Oeps, een zwangere neergestoken

Arno (Arnohari)

‘Welkom bij 112 Alarmcentrale…’
‘Goedemiddag, met Arno…’
‘...Al onze medewerkers zijn in gesprek. U wordt zo spoedig mogelijk doorverbonden. Heeft u een momentje?’
‘Nou, eigenlijk niet. Hallo, noodsituatie hier…’
‘Een momentje geduld alstublieft.’
‘Ik zei: ik heb geen momentjes, anders belde ik wel met 0900-TUIG!’
‘Every night in my dreams I see you, I feel you…’
‘Celine Dion als wachtmuziek voor de alarmcentrale. Het moet niet gekker worden.’
‘That’s how I…Welkom bij 112 Alarmcentrale, met Anette spreekt u.’
‘Goedemiddag Anette, Arno hier. Ik vrees dat ik zojuist…’
‘Wilt u politie, brandweer of een ambulance?’
‘Als u mij nog langer laat wachten, dan vrees ik alleen politie of een begrafenisondernemer. Nú heb ik een ambulance nodig.’
‘Een momentje nog, ik verbind u door.’
‘Near, far, wherever you are. I believe that the heart does go on.’
‘Wel godv…’
‘Ambulancedienst, zegt u het maar. Wilt u het wel kort houden? Het is één uur en dan begint mijn pauze.’
‘Nou, ik vrees dat ik zojuist een zwangere vrouw heb neergestoken.’
‘Pff, heb ik weer, net voor mijn pauze. Weet u wat? Ik verbind u door met de politie. Dit is toch meer hun ding. Klein ogenblik.’
‘Ik frons mijn wenkbrauwen. Dat zeg ik niet, maar ik kan in een full-quote-column niet kenbaar maken wat ik doe zonder te zeggen wat ik doe. Dus frons ik mijn wenkbrauwen. Je moet er maar vanuit gaan dat ik dat dan ook echt doe. Inderdaad, ik heb de verkeerde vorm gekozen voor deze column. Maar met een stervende bevalling naast me is dit niet het moment om alles opnieuw te schrijven.’
‘Al onze medewerkers zijn in gesprek.
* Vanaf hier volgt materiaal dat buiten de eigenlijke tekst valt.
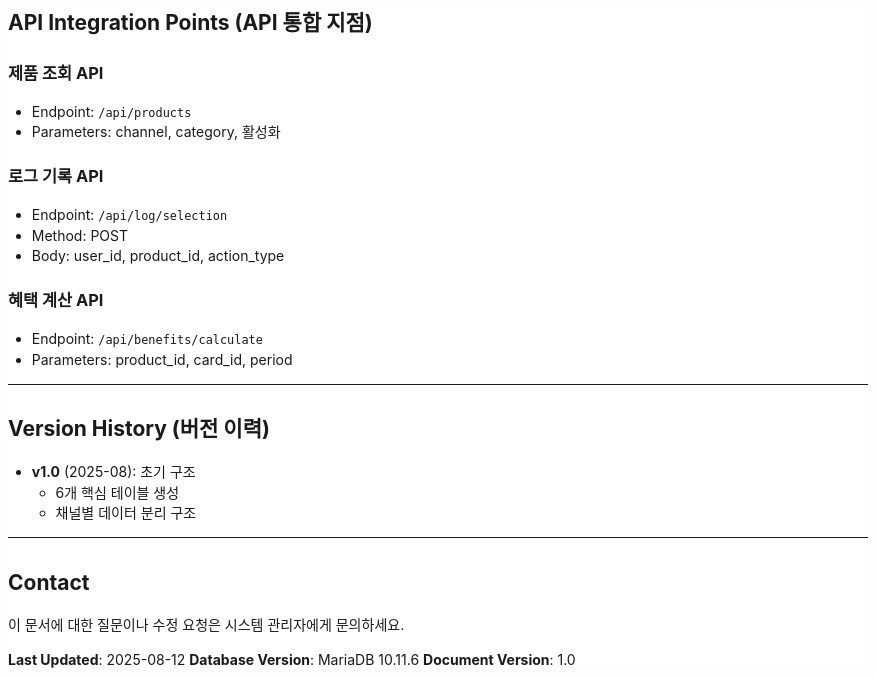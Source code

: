 
## API Integration Points (API 통합 지점)

### 제품 조회 API
- Endpoint: `/api/products`
- Parameters: channel, category, 활성화

### 로그 기록 API
- Endpoint: `/api/log/selection`
- Method: POST
- Body: user_id, product_id, action_type

### 혜택 계산 API
- Endpoint: `/api/benefits/calculate`
- Parameters: product_id, card_id, period

---

## Version History (버전 이력)

- **v1.0** (2025-08): 초기 구조
  - 6개 핵심 테이블 생성
  - 채널별 데이터 분리 구조

---

## Contact
이 문서에 대한 질문이나 수정 요청은 시스템 관리자에게 문의하세요.

**Last Updated**: 2025-08-12
**Database Version**: MariaDB 10.11.6
**Document Version**: 1.0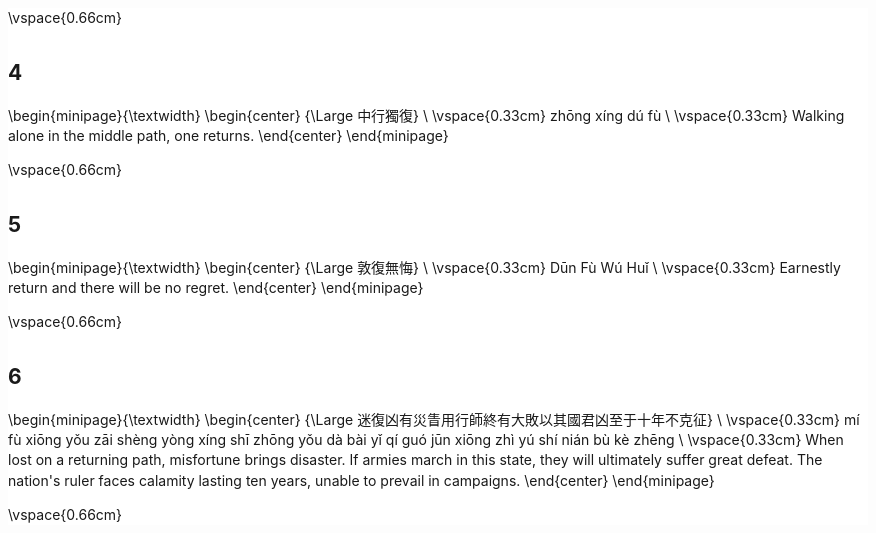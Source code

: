 \vspace{0.66cm}



## 4

\begin{minipage}{\textwidth}
\begin{center}
{\Large 中行獨復} \\
\vspace{0.33cm}
zhōng xíng dú fù \\
\vspace{0.33cm}
Walking alone in the middle path, one returns.
\end{center}
\end{minipage}

\vspace{0.66cm}



## 5

\begin{minipage}{\textwidth}
\begin{center}
{\Large 敦復無悔} \\
\vspace{0.33cm}
Dūn Fù Wú Huǐ \\
\vspace{0.33cm}
Earnestly return and there will be no regret.
\end{center}
\end{minipage}

\vspace{0.66cm}



## 6

\begin{minipage}{\textwidth}
\begin{center}
{\Large 迷復凶有災眚用行師終有大敗以其國君凶至于十年不克征} \\
\vspace{0.33cm}
mí fù xiōng yǒu zāi shèng yòng xíng shī zhōng yǒu dà bài yǐ qí guó jūn xiōng zhì yú shí nián bù kè zhēng \\
\vspace{0.33cm}
When lost on a returning path, misfortune brings disaster. If armies march in this state, they will ultimately suffer great defeat. The nation's ruler faces calamity lasting ten years, unable to prevail in campaigns.
\end{center}
\end{minipage}

\vspace{0.66cm}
Wilt u tijdens het wachten ons klantentevredenheidsonderzoek invullen?’
‘Nee, ik wil met spoed een levend iemand aan de lijn.’
‘Toets een 1 voor ja, toets 12 voor nee.’
‘Ik ga 12 toetsen, maar na 1 krijg ik al de eerste onderzoeksvraag.’
‘U heeft gekozen, 1. Wij danken u voor uw medewerking. Vraag 1. Wat vindt u van ons wachtmuziekje? Toets 1 voor prettig, toets 2…Politie, met Ad spreekt u, goedemiddag.’

Piep.

‘Dag, met Arno. Ik vrees dat ik zojuist een zwangere heb neergestoken.’
‘Ojé, dat is niet zo best.’
‘Nee, lijkt me ook niet. Ik wist helemaal niet ze zwanger was, maar ik zette mijn mes erin en toen zag een kleine. Help, wat moet ik doen?’
‘Blijft u rustig, dat doen wij hier ook, zeker nu er bezuinigingen gepland zijn. Bezuinigingen, potver! Hoe moet ik straks mijn hypotheek en de auto van mijn ex-vrouw betalen?’
‘Ad, kom op. We moeten allemaal inleveren. Ik kan die subsidiedroom voor deze column ook op mijn buik schrijven. Dat heb ik overigens ook gedaan, maar toen bleek dat mijn buikhuid allergisch is voor watervaste inkt. Weet jíj hoe duur een onverzekerde buikhuidtransplantatie kost? Daarvan kan jouw ex-vrouw tien jaar in een Mercedes rijden.’
‘Ja, misschien heeft u wel gelijk. Kunt u een duidelijke omschrijving geven van hoe het hele zooitje bij u er nu uitziet?’
‘Nou, ik stak haar dus neer en toen zag ik de baby zitten.’
‘Kunt u misschien een foto sturen?’
‘Een foto sturen? Kunt u niet gewoon met heel veel spoed naar hier komen?’
‘Waar is de plaats delict?’
‘In Eindhoven, aan de…’
‘Eindhoven? Dat is buiten ons dekkingsgebied. Daar komen we niet. U kunt wel een afspraak maken met bedrijven die in uw gebied namens ons werken. Wacht, ik pak even de lijst.’
‘Zucht.’
‘Anette? A-net-te? Waar hangt die muts uit? Roken zeker? Hans, heb je Anette ergens gezien? Nee? Weet jij waar de lijst van onderaannemers ligt? Ook niet?’
‘Die Anette van jullie heeft lunchpauze.’
‘Ow? Nouja. Wilt u de lijst dan binnen drie tot zes weken per post ontvangen?’
‘Nee, ik wil nu hulp.’
‘Dat kan helaas niet. Wilt u misschien een klacht indienen?’
‘Ja, dat wil ik zeker!’
‘Welkom bij ons klanttevredenheidsonderzoek.’
‘Ik leg de hoorn op de haak, voor zover dat met mijn mobiel mogelijk is en draai nog een keer 112, voor zover dat ook mogelijk is met een mobiel. Ik maak even een sprong in het verhaal. Wil je toch meemaken wat er in dat tijdvak is gebeurd? Lees deze column dan tot de piep nog een keer. Houd wel in je achterhoofd dat Anette nu lunchpauze heeft.’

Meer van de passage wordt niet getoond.